Task statement
Exact copy, no pictures: restate each entry below word for word.

Data
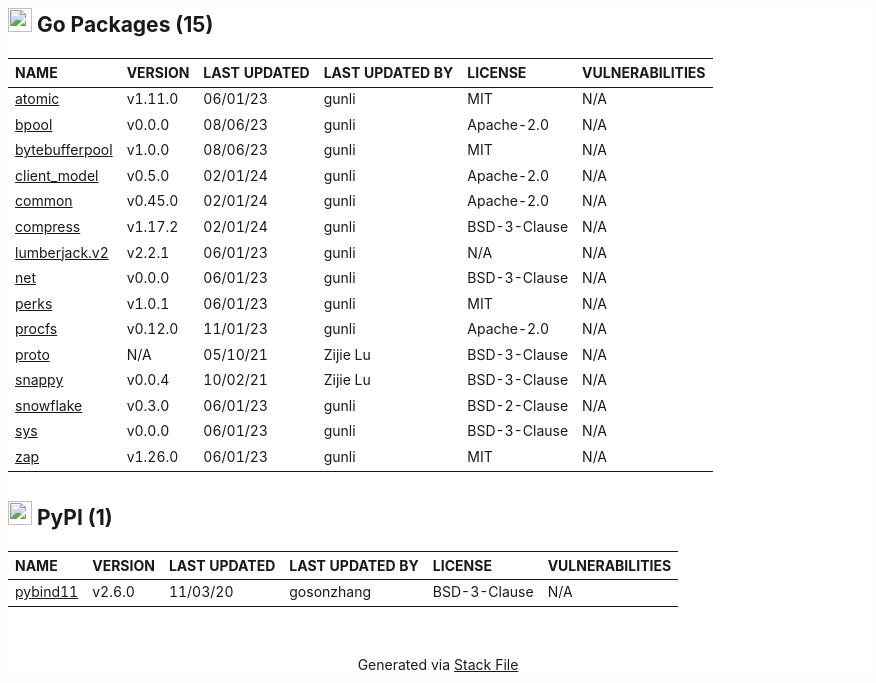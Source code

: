 
## <img width='24' height='24' src='https://img.stackshare.io/service/21112/default_1346bbda8fe03e4dce5601323a3ca47a10c1ae36.png'/> Go Packages (15)

|NAME|VERSION|LAST UPDATED|LAST UPDATED BY|LICENSE|VULNERABILITIES|
|:------|:------|:------|:------|:------|:------|
|[atomic](https://pkg.go.dev/go.uber.org/atomic)|v1.11.0|06/01/23|gunli |MIT|N/A|
|[bpool](https://pkg.go.dev/github.com/oxtoacart/bpool)|v0.0.0|08/06/23|gunli |Apache-2.0|N/A|
|[bytebufferpool](https://pkg.go.dev/github.com/valyala/bytebufferpool)|v1.0.0|08/06/23|gunli |MIT|N/A|
|[client_model](https://pkg.go.dev/github.com/prometheus/client_model)|v0.5.0|02/01/24|gunli |Apache-2.0|N/A|
|[common](https://pkg.go.dev/github.com/prometheus/common)|v0.45.0|02/01/24|gunli |Apache-2.0|N/A|
|[compress](https://pkg.go.dev/github.com/klauspost/compress)|v1.17.2|02/01/24|gunli |BSD-3-Clause|N/A|
|[lumberjack.v2](https://pkg.go.dev/gopkg.in/natefinch/lumberjack.v2)|v2.2.1|06/01/23|gunli |N/A|N/A|
|[net](https://pkg.go.dev/golang.org/x/net)|v0.0.0|06/01/23|gunli |BSD-3-Clause|N/A|
|[perks](https://pkg.go.dev/github.com/beorn7/perks)|v1.0.1|06/01/23|gunli |MIT|N/A|
|[procfs](https://pkg.go.dev/github.com/prometheus/procfs)|v0.12.0|11/01/23|gunli |Apache-2.0|N/A|
|[proto](https://pkg.go.dev/github.com/golang/protobuf/proto)|N/A|05/10/21|Zijie Lu |BSD-3-Clause|N/A|
|[snappy](https://pkg.go.dev/github.com/golang/snappy)|v0.0.4|10/02/21|Zijie Lu |BSD-3-Clause|N/A|
|[snowflake](https://pkg.go.dev/github.com/bwmarrin/snowflake)|v0.3.0|06/01/23|gunli |BSD-2-Clause|N/A|
|[sys](https://pkg.go.dev/golang.org/x/sys)|v0.0.0|06/01/23|gunli |BSD-3-Clause|N/A|
|[zap](https://pkg.go.dev/go.uber.org/zap)|v1.26.0|06/01/23|gunli |MIT|N/A|


## <img width='24' height='24' src='https://img.stackshare.io/service/12572/-RIWgodF_400x400.jpg'/> PyPI (1)

|NAME|VERSION|LAST UPDATED|LAST UPDATED BY|LICENSE|VULNERABILITIES|
|:------|:------|:------|:------|:------|:------|
|[pybind11](https://pypi.org/project/pybind11)|v2.6.0|11/03/20|gosonzhang |BSD-3-Clause|N/A|

<br/>
<div align='center'>

Generated via [Stack File](https://github.com/marketplace/stack-file)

Response
Source code

: 
## <img width='24' height='24' src='https://img.stackshare.io/service/21112/default_1346bbda8fe03e4dce5601323a3ca47a10c1ae36.png'/> Go Packages (15)

|NAME|VERSION|LAST UPDATED|LAST UPDATED BY|LICENSE|VULNERABILITIES|
|:------|:------|:------|:------|:------|:------|
|[atomic](https://pkg.go.dev/go.uber.org/atomic)|v1.11.0|06/01/23|gunli |MIT|N/A|
|[bpool](https://pkg.go.dev/github.com/oxtoacart/bpool)|v0.0.0|08/06/23|gunli |Apache-2.0|N/A|
|[bytebufferpool](https://pkg.go.dev/github.com/valyala/bytebufferpool)|v1.0.0|08/06/23|gunli |MIT|N/A|
|[client_model](https://pkg.go.dev/github.com/prometheus/client_model)|v0.5.0|02/01/24|gunli |Apache-2.0|N/A|
|[common](https://pkg.go.dev/github.com/prometheus/common)|v0.45.0|02/01/24|gunli |Apache-2.0|N/A|
|[compress](https://pkg.go.dev/github.com/klauspost/compress)|v1.17.2|02/01/24|gunli |BSD-3-Clause|N/A|
|[lumberjack.v2](https://pkg.go.dev/gopkg.in/natefinch/lumberjack.v2)|v2.2.1|06/01/23|gunli |N/A|N/A|
|[net](https://pkg.go.dev/golang.org/x/net)|v0.0.0|06/01/23|gunli |BSD-3-Clause|N/A|
|[perks](https://pkg.go.dev/github.com/beorn7/perks)|v1.0.1|06/01/23|gunli |MIT|N/A|
|[procfs](https://pkg.go.dev/github.com/prometheus/procfs)|v0.12.0|11/01/23|gunli |Apache-2.0|N/A|
|[proto](https://pkg.go.dev/github.com/golang/protobuf/proto)|N/A|05/10/21|Zijie Lu |BSD-3-Clause|N/A|
|[snappy](https://pkg.go.dev/github.com/golang/snappy)|v0.0.4|10/02/21|Zijie Lu |BSD-3-Clause|N/A|
|[snowflake](https://pkg.go.dev/github.com/bwmarrin/snowflake)|v0.3.0|06/01/23|gunli |BSD-2-Clause|N/A|
|[sys](https://pkg.go.dev/golang.org/x/sys)|v0.0.0|06/01/23|gunli |BSD-3-Clause|N/A|
|[zap](https://pkg.go.dev/go.uber.org/zap)|v1.26.0|06/01/23|gunli |MIT|N/A|


## <img width='24' height='24' src='https://img.stackshare.io/service/12572/-RIWgodF_400x400.jpg'/> PyPI (1)

|NAME|VERSION|LAST UPDATED|LAST UPDATED BY|LICENSE|VULNERABILITIES|
|:------|:------|:------|:------|:------|:------|
|[pybind11](https://pypi.org/project/pybind11)|v2.6.0|11/03/20|gosonzhang |BSD-3-Clause|N/A|

<br/>
<div align='center'>

Generated via [Stack File](https://github.com/marketplace/stack-file)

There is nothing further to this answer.